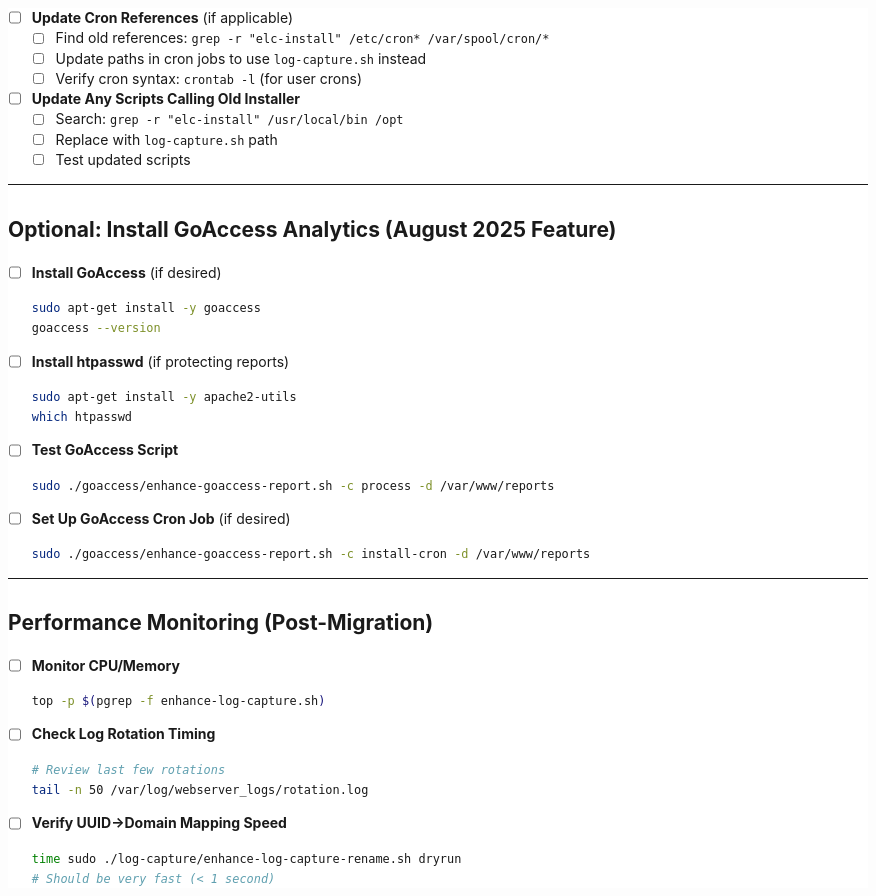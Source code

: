 - [ ] **Update Cron References** (if applicable)
  - [ ] Find old references: `grep -r "elc-install" /etc/cron* /var/spool/cron/*`
  - [ ] Update paths in cron jobs to use `log-capture.sh` instead
  - [ ] Verify cron syntax: `crontab -l` (for user crons)

- [ ] **Update Any Scripts Calling Old Installer**
  - [ ] Search: `grep -r "elc-install" /usr/local/bin /opt`
  - [ ] Replace with `log-capture.sh` path
  - [ ] Test updated scripts

---

## Optional: Install GoAccess Analytics (August 2025 Feature)

- [ ] **Install GoAccess** (if desired)
  ```bash
  sudo apt-get install -y goaccess
  goaccess --version
  ```

- [ ] **Install htpasswd** (if protecting reports)
  ```bash
  sudo apt-get install -y apache2-utils
  which htpasswd
  ```

- [ ] **Test GoAccess Script**
  ```bash
  sudo ./goaccess/enhance-goaccess-report.sh -c process -d /var/www/reports
  ```

- [ ] **Set Up GoAccess Cron Job** (if desired)
  ```bash
  sudo ./goaccess/enhance-goaccess-report.sh -c install-cron -d /var/www/reports
  ```

---

## Performance Monitoring (Post-Migration)

- [ ] **Monitor CPU/Memory**
  ```bash
  top -p $(pgrep -f enhance-log-capture.sh)
  ```

- [ ] **Check Log Rotation Timing**
  ```bash
  # Review last few rotations
  tail -n 50 /var/log/webserver_logs/rotation.log
  ```

- [ ] **Verify UUID→Domain Mapping Speed**
  ```bash
  time sudo ./log-capture/enhance-log-capture-rename.sh dryrun
  # Should be very fast (< 1 second)
  ```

= Task goal =
Give back every entry in full, exactly as written, with no picture included.

= Answer to the exercise =
Source code

: - [ ] **Update Cron References** (if applicable)
  - [ ] Find old references: `grep -r "elc-install" /etc/cron* /var/spool/cron/*`
  - [ ] Update paths in cron jobs to use `log-capture.sh` instead
  - [ ] Verify cron syntax: `crontab -l` (for user crons)

- [ ] **Update Any Scripts Calling Old Installer**
  - [ ] Search: `grep -r "elc-install" /usr/local/bin /opt`
  - [ ] Replace with `log-capture.sh` path
  - [ ] Test updated scripts

---

## Optional: Install GoAccess Analytics (August 2025 Feature)

- [ ] **Install GoAccess** (if desired)
  ```bash
  sudo apt-get install -y goaccess
  goaccess --version
  ```

- [ ] **Install htpasswd** (if protecting reports)
  ```bash
  sudo apt-get install -y apache2-utils
  which htpasswd
  ```

- [ ] **Test GoAccess Script**
  ```bash
  sudo ./goaccess/enhance-goaccess-report.sh -c process -d /var/www/reports
  ```

- [ ] **Set Up GoAccess Cron Job** (if desired)
  ```bash
  sudo ./goaccess/enhance-goaccess-report.sh -c install-cron -d /var/www/reports
  ```

---

## Performance Monitoring (Post-Migration)

- [ ] **Monitor CPU/Memory**
  ```bash
  top -p $(pgrep -f enhance-log-capture.sh)
  ```

- [ ] **Check Log Rotation Timing**
  ```bash
  # Review last few rotations
  tail -n 50 /var/log/webserver_logs/rotation.log
  ```

- [ ] **Verify UUID→Domain Mapping Speed**
  ```bash
  time sudo ./log-capture/enhance-log-capture-rename.sh dryrun
  # Should be very fast (< 1 second)
  ```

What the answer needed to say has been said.